The term influencing the penalization of FN distances can be rewritten as: \( {|G_t|^2 \over TP^2} =\left( {FN + TP \over TP} \right) ^2 =\left( 1 + {FN \over TP} \right) ^2 \geqslant 1 \), ensuring a stronger penalty for \(d^2_{D_c}\), compared to \(d^2_{ G_t}\). When \(TP = 0\), the min function avoids the multiplication by infinity; moreover, the number of FNs is large, corresponding to a strong penalty with the weight term \(|G_t|^2\) (see Fig. 4 left). When \(|G_t| = TP \), \(\lambda \) is equivalent to \(\varPsi \) and \(\varGamma \) (see Fig. 3, image T). Also, compared to \(\varPsi \), \(\lambda \) penalizes more \(D_c\) having FNs, than \(D_c\) with only FPs, as illustrated in Fig. 3 (images C and T). Finally, the weight \(\frac{|G_t|^2}{ TP^2}\) tunes the \(\lambda \) measure by considering an edge map of better quality when FNs points are localized close to the desired contours \(D_c\).
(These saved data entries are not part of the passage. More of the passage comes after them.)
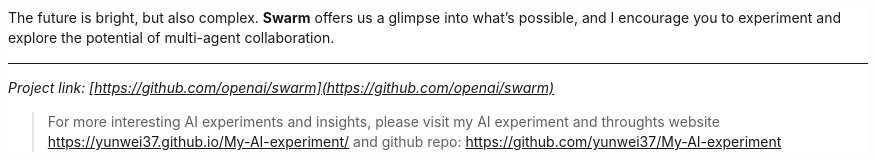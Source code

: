 The future is bright, but also complex. **Swarm** offers us a glimpse into what’s possible, and I encourage you to experiment and explore the potential of multi-agent collaboration.

---

*Project link: [https://github.com/openai/swarm](https://github.com/openai/swarm)*


> For more interesting AI experiments and insights, please visit my AI experiment and throughts website <https://yunwei37.github.io/My-AI-experiment/> and github repo: <https://github.com/yunwei37/My-AI-experiment>
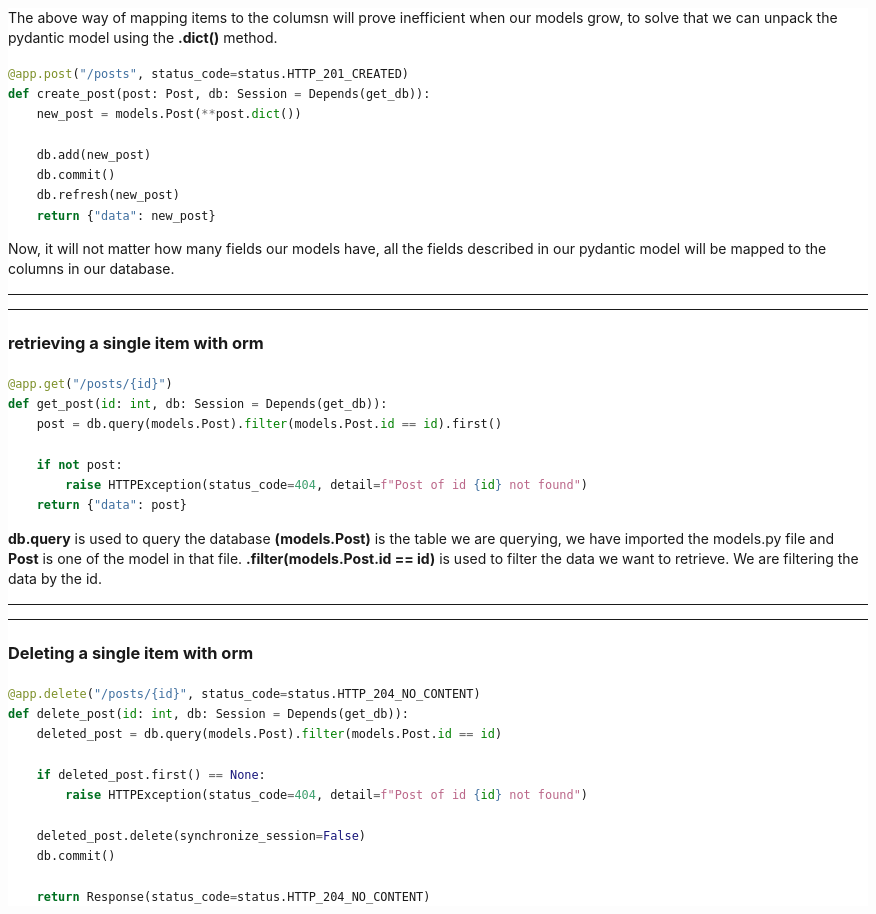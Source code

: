 The above way of mapping items to the columsn will prove inefficient when our models grow, to solve that we can unpack the pydantic model using the __.dict()__ method.

```python
@app.post("/posts", status_code=status.HTTP_201_CREATED)
def create_post(post: Post, db: Session = Depends(get_db)):
    new_post = models.Post(**post.dict())

    db.add(new_post)
    db.commit()
    db.refresh(new_post)
    return {"data": new_post}
```

Now, it will not matter how many fields our models have, all the fields described in our pydantic model will be mapped to the columns in our database.

***
***

### retrieving a single item with orm
```python
@app.get("/posts/{id}")
def get_post(id: int, db: Session = Depends(get_db)):
    post = db.query(models.Post).filter(models.Post.id == id).first()

    if not post:
        raise HTTPException(status_code=404, detail=f"Post of id {id} not found")
    return {"data": post}
```

__db.query__ is used to query the database
__(models.Post)__ is the table we are querying, we have imported the models.py file and __Post__ is one of the model in that file.
__.filter(models.Post.id == id)__ is used to filter the data we want to retrieve. We are filtering the data by the id.

***
***

### Deleting a single item with orm
```python
@app.delete("/posts/{id}", status_code=status.HTTP_204_NO_CONTENT)
def delete_post(id: int, db: Session = Depends(get_db)):
    deleted_post = db.query(models.Post).filter(models.Post.id == id)

    if deleted_post.first() == None:
        raise HTTPException(status_code=404, detail=f"Post of id {id} not found")

    deleted_post.delete(synchronize_session=False)
    db.commit()

    return Response(status_code=status.HTTP_204_NO_CONTENT)
```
The next subsection details the way to evaluate an edge detector in an objective way. Results presented in this communication show the importance to penalize stronger the false negative points, compared to the false positive points because the desired objects are not always completely visible by using ill-suited evaluation measure, and, \(\lambda \) provides a reliable edge detection assessment.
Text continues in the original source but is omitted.